Essential reading from Shlomo Sand's whistle-blowing must-read, How I Stopped Being a Jew (2014):

"According to the spirit of its laws, the State of Israel belongs more to non-Israelis than it does to its citizens who live there. It claims to be the national inheritance more of the world's 'new Jews' (for instance, Paul Wolfowitz, former president of the World Bank; Michael Levy, the well-known British philanthropist and peer in the House of Lords; Dominique Strauss-Kahn, former managing director of the International Monetary Fund; Vladimir Gusinsky, the Russian media oligarch who lives in Spain) than of the 20% of its citizens identified as Arabs, whose parents, grandparents and great-grandparents were born within its territory. Various nabobs of Jewish origin from around the world thus feel the right to intervene in Israeli life; through massive investment in the media and the political apparatus, they increasingly seek to influence its leaders and its orientation.

"Intellectuals who know well that the state of the Jews is their own also figure among the ranks of the 'new Jews'. Bernard-Henri Levi, Alan Dershowitz, Alexandre Adler, Howard Jacobson, David Horowitz, Henryk M. Broder and numerous other champions of Zionism, active in various fields of the mass media, are quite clear about their political preferences. Contrary to what Moscow meant for Communists abroad in former times, or Beijing for the Maoists of the 1960s, Jerusalem really is their property. They have no need to know the history or the geography of the place, nor are they obligated to learn its languages (Hebrew or Arabic), to work there or pay taxes, or - thank heaven! - to serve in its army. It is enough to make a short visit to Israel, readily obtain an identity card, and acquire a secondary residence there before returning immediately to their national culture and their mother tongue, while remaining in perpetuity a co-proprietor of the Jewish state - and all this simply for having been lucky enough to be born of a Jewish mother.

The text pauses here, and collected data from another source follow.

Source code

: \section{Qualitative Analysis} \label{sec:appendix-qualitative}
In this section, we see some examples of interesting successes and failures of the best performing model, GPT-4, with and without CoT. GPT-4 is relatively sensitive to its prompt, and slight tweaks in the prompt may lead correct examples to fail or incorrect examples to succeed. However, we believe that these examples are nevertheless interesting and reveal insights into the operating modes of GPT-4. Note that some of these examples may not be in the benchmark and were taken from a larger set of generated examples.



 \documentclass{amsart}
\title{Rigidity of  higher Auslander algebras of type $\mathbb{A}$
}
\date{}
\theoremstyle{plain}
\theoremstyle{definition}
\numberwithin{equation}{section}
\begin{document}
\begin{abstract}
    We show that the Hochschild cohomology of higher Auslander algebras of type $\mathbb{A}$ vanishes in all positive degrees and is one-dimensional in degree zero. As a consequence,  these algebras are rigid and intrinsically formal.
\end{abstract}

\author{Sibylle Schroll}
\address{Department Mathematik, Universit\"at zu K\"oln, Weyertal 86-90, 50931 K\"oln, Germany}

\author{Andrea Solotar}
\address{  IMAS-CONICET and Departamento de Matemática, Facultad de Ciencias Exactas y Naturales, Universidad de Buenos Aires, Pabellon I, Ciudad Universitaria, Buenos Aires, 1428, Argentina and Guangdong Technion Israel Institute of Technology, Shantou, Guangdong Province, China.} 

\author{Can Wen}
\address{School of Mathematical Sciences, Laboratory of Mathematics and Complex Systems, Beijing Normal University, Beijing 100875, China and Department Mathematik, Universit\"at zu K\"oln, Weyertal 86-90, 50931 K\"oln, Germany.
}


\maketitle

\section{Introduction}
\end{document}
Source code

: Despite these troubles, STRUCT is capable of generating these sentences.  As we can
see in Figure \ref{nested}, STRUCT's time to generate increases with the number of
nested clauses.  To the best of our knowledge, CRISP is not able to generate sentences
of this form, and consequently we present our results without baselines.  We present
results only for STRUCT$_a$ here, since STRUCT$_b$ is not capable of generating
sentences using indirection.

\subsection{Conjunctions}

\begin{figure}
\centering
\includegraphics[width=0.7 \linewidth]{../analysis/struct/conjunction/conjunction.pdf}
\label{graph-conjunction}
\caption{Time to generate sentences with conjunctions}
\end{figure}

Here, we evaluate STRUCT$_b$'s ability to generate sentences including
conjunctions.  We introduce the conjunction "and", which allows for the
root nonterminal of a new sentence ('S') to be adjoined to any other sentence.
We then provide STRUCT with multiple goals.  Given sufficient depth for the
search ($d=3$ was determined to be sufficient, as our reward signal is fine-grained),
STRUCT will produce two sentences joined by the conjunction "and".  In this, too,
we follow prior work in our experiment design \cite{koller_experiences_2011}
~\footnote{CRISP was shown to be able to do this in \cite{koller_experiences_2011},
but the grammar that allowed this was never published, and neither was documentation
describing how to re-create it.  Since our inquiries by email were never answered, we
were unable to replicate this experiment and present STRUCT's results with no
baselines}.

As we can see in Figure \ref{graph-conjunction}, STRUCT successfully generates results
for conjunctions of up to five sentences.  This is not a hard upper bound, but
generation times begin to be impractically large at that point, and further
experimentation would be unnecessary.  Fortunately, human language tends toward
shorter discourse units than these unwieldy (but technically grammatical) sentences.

"The Arab inhabitants of Israel, on the other hand, if they marry a Palestinian of the opposite sex in the occupied territories, do not have the right to bring their spouses to live in Israel, for fear that they will become citizens and thereby increase the number of non-Jews in the Promised Land.

"That last assertion, in fact, requires a certain amplification. If an immigrant identified as Jewish arrives from Russia or the United States along with his non-Jewish wife, the latter will have the right to citizenship. However, even if the spouse and her children are never considered Jews, the fact that they are not Arab will prevail over the fact of not being Jewish. 'White' immigrants from Europe or America, even if not Jewish, have always enjoyed somewhat tolerant treatment. To diminish the demographic weight of the Arabs, it is judged better to weaken the Jewish state through non-Jewish dilution, so long as the newcomers are white Europeans." (pp 84-85)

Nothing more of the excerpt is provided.